Records for the exercise Block Start
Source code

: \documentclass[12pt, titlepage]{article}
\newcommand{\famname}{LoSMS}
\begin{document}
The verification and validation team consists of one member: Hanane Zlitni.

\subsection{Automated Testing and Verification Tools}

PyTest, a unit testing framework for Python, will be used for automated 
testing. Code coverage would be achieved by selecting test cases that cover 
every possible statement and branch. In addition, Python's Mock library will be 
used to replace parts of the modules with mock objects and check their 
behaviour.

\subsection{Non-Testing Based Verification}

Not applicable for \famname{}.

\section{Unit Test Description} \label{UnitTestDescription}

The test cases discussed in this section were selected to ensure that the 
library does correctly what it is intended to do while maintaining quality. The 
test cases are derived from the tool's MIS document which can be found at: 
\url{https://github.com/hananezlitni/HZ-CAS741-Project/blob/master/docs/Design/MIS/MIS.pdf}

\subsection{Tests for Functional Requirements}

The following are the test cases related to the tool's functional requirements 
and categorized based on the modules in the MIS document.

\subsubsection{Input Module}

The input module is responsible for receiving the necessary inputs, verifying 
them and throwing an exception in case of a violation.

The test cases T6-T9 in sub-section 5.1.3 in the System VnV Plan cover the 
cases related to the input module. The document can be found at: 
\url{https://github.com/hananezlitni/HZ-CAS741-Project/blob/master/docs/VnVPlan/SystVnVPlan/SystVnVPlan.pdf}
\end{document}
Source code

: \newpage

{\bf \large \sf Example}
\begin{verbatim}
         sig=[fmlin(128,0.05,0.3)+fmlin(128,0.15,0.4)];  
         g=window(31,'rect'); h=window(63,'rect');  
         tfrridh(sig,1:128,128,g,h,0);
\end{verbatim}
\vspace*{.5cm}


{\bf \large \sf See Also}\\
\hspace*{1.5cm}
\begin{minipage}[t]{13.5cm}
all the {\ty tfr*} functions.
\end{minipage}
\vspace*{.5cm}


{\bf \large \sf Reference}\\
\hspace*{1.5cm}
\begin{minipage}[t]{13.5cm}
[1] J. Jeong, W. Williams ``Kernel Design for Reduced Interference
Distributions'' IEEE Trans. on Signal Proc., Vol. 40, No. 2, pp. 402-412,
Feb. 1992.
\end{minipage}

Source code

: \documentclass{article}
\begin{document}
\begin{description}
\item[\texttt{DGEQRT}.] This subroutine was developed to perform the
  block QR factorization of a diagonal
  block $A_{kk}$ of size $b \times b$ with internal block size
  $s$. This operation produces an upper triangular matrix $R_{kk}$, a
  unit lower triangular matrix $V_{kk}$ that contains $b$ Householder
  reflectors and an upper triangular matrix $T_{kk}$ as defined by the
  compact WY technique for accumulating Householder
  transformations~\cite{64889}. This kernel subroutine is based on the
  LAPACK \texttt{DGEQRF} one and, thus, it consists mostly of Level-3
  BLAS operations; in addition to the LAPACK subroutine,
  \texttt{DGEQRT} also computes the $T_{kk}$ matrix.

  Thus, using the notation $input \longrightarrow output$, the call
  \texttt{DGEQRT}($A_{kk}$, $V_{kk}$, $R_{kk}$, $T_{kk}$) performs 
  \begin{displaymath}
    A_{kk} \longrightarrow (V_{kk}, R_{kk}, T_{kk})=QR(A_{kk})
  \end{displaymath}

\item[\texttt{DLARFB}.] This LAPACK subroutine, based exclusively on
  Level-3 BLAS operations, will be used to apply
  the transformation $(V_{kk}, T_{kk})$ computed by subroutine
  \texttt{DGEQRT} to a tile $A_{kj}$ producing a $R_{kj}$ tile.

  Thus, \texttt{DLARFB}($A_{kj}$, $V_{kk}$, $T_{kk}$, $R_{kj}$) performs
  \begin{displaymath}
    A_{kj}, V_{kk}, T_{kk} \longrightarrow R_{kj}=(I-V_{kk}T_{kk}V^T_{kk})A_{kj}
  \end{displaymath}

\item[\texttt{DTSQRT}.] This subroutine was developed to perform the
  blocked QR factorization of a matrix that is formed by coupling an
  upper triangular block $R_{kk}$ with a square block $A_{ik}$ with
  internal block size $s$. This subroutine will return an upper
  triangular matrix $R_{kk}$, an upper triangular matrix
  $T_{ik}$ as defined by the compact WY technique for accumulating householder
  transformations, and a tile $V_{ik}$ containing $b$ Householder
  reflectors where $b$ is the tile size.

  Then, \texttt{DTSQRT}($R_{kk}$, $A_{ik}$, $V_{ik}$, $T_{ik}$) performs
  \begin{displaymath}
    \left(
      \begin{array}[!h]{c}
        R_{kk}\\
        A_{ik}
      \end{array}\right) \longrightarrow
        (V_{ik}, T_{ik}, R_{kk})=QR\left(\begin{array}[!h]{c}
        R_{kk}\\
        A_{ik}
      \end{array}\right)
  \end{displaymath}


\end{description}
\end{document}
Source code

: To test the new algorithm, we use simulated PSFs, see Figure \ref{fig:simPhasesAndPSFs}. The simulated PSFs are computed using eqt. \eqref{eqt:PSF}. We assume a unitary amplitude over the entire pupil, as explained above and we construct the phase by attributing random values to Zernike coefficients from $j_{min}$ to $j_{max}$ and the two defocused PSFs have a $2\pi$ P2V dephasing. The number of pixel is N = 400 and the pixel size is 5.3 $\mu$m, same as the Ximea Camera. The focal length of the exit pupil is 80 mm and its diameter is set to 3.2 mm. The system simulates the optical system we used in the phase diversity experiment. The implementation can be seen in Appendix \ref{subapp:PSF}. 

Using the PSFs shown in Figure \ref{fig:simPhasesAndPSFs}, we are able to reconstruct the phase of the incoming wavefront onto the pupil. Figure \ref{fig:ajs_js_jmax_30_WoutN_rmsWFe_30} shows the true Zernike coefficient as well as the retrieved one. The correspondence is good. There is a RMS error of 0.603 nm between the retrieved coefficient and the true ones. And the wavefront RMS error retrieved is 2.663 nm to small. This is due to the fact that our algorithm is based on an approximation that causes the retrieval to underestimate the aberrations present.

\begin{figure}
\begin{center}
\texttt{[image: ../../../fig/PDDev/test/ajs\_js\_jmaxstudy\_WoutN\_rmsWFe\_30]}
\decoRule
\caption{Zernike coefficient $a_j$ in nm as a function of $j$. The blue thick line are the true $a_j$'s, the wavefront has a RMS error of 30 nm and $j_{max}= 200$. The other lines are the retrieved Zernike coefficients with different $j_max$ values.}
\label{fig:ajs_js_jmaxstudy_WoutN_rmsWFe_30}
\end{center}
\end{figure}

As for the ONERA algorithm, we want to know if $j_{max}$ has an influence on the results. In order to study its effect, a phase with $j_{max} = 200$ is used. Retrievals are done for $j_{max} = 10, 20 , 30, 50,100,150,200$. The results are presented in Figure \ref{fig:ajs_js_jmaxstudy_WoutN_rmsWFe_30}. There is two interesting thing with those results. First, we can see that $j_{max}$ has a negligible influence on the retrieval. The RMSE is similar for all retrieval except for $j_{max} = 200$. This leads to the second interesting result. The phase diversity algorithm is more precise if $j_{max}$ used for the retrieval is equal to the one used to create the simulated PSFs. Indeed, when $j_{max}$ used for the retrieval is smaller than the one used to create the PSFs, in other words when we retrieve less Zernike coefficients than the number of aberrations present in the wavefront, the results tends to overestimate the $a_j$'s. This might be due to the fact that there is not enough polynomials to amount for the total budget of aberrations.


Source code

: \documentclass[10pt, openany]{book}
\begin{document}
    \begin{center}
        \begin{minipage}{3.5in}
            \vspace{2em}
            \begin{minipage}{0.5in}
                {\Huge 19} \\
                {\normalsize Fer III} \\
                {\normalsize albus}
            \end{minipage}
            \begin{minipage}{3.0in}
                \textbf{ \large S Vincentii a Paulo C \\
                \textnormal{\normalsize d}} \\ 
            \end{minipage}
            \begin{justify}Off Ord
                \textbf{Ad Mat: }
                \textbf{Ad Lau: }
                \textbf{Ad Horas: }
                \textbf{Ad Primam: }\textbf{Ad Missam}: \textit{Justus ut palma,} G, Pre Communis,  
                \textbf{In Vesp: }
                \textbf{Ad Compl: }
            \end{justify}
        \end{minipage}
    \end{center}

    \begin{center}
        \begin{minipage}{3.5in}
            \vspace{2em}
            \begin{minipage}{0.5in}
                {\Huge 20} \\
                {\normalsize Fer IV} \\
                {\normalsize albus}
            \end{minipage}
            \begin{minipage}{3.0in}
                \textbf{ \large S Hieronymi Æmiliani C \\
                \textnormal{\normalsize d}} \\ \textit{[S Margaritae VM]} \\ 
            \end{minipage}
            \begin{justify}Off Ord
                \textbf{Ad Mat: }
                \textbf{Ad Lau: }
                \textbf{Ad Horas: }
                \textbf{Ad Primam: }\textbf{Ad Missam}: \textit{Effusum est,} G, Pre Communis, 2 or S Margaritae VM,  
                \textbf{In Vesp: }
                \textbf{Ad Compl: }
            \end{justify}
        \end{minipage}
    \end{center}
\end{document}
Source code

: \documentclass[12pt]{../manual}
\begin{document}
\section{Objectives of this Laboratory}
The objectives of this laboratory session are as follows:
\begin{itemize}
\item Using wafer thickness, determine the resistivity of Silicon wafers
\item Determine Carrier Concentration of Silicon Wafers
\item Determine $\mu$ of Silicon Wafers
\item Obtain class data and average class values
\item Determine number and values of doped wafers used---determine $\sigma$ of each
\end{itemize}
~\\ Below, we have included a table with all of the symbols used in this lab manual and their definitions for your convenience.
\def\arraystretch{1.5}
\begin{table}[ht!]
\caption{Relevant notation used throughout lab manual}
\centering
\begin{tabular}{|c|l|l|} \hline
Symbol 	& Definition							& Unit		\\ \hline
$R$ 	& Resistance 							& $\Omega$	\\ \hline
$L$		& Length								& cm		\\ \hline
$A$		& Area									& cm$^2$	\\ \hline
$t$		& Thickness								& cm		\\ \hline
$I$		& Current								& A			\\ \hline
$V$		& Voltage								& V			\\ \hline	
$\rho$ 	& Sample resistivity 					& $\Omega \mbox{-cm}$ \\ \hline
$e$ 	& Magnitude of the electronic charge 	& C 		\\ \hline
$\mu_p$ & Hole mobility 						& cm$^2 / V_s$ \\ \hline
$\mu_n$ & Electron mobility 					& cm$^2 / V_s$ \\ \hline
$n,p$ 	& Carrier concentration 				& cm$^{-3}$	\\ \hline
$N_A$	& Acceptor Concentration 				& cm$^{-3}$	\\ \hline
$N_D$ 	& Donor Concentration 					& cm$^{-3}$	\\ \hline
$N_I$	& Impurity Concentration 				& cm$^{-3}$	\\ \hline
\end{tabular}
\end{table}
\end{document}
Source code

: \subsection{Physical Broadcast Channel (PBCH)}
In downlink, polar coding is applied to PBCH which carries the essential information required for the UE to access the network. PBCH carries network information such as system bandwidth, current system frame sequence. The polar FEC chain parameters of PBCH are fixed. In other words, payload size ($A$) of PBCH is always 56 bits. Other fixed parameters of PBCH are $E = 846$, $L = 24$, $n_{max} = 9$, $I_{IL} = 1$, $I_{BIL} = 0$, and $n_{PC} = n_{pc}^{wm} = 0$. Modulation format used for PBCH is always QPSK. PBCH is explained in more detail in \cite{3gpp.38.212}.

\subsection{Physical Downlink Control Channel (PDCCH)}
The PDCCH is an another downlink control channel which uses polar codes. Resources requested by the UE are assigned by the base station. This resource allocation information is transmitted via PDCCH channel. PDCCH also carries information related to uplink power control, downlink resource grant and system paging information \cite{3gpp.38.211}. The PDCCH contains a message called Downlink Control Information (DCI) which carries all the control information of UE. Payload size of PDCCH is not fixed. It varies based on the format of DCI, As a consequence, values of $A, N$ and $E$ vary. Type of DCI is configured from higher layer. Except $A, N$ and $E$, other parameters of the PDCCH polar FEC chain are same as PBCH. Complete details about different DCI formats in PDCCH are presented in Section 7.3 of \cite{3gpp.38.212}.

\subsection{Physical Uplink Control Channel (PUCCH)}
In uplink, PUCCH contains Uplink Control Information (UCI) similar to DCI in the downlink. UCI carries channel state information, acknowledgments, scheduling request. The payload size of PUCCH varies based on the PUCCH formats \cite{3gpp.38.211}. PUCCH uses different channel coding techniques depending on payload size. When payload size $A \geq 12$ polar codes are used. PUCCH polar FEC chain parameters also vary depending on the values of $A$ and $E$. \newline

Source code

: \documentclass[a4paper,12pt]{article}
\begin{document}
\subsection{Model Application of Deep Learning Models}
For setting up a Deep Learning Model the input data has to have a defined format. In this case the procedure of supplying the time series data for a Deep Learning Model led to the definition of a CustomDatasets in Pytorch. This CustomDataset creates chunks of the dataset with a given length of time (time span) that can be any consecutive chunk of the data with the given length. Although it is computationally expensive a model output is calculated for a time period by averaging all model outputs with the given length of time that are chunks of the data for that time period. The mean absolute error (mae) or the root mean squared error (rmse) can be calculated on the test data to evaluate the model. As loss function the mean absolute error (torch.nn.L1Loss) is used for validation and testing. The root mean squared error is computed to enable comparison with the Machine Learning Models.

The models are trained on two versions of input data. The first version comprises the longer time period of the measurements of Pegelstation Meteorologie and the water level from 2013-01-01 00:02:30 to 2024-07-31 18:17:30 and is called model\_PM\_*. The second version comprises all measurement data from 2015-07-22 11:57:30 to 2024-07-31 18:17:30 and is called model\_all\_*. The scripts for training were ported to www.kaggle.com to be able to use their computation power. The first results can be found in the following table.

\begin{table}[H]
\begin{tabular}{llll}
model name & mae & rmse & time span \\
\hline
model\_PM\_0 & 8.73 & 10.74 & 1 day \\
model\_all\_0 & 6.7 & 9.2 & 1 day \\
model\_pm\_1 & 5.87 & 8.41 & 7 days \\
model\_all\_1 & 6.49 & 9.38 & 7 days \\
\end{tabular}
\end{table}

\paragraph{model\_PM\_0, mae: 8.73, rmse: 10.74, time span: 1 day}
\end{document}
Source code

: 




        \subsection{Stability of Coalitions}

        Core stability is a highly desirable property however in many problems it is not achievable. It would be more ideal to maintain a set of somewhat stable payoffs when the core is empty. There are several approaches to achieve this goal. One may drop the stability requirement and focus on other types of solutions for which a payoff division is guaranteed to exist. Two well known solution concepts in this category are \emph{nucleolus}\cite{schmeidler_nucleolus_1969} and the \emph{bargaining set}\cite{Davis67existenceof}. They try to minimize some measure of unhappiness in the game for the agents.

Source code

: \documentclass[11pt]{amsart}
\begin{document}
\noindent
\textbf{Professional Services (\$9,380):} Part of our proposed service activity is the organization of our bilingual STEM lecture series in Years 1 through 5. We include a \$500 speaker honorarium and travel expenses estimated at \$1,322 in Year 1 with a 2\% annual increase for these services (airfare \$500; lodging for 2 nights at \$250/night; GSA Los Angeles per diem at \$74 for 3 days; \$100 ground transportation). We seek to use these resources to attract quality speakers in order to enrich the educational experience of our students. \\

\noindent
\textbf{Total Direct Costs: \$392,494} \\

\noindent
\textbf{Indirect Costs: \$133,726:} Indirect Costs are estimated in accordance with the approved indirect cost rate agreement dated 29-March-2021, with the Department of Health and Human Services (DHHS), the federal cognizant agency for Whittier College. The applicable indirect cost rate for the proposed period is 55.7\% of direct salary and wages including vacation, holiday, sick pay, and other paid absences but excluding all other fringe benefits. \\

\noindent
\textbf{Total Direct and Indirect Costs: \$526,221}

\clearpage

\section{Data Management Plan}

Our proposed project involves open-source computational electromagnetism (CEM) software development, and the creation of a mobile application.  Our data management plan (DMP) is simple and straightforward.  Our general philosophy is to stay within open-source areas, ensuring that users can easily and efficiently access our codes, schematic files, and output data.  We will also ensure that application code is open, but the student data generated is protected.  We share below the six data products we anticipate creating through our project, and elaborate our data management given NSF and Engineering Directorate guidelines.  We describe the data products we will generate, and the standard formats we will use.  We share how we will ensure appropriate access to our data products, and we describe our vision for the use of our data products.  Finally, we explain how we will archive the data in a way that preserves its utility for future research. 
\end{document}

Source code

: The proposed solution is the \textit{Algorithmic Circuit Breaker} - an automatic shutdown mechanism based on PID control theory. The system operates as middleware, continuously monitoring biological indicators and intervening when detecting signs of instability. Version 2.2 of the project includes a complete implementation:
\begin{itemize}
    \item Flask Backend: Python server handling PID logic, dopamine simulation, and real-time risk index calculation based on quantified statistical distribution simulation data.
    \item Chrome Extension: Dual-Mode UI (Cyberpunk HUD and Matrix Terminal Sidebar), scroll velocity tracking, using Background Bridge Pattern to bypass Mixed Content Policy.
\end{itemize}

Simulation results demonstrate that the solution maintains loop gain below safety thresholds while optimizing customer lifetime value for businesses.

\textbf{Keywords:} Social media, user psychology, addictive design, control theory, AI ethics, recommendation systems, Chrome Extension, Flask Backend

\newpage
Records for the exercise Block End
Problem requirements: Up to and including the line with "cases related to the input", restate the records above word for word from the very first line.

Solution:
Source code

: \documentclass[12pt, titlepage]{article}
\newcommand{\famname}{LoSMS}
\begin{document}
The verification and validation team consists of one member: Hanane Zlitni.

\subsection{Automated Testing and Verification Tools}

PyTest, a unit testing framework for Python, will be used for automated 
testing. Code coverage would be achieved by selecting test cases that cover 
every possible statement and branch. In addition, Python's Mock library will be 
used to replace parts of the modules with mock objects and check their 
behaviour.

\subsection{Non-Testing Based Verification}

Not applicable for \famname{}.

\section{Unit Test Description} \label{UnitTestDescription}

The test cases discussed in this section were selected to ensure that the 
library does correctly what it is intended to do while maintaining quality. The 
test cases are derived from the tool's MIS document which can be found at: 
\url{https://github.com/hananezlitni/HZ-CAS741-Project/blob/master/docs/Design/MIS/MIS.pdf}

\subsection{Tests for Functional Requirements}

The following are the test cases related to the tool's functional requirements 
and categorized based on the modules in the MIS document.

\subsubsection{Input Module}

The input module is responsible for receiving the necessary inputs, verifying 
them and throwing an exception in case of a violation.

The test cases T6-T9 in sub-section 5.1.3 in the System VnV Plan cover the 
cases related to the input module. The document can be found at: 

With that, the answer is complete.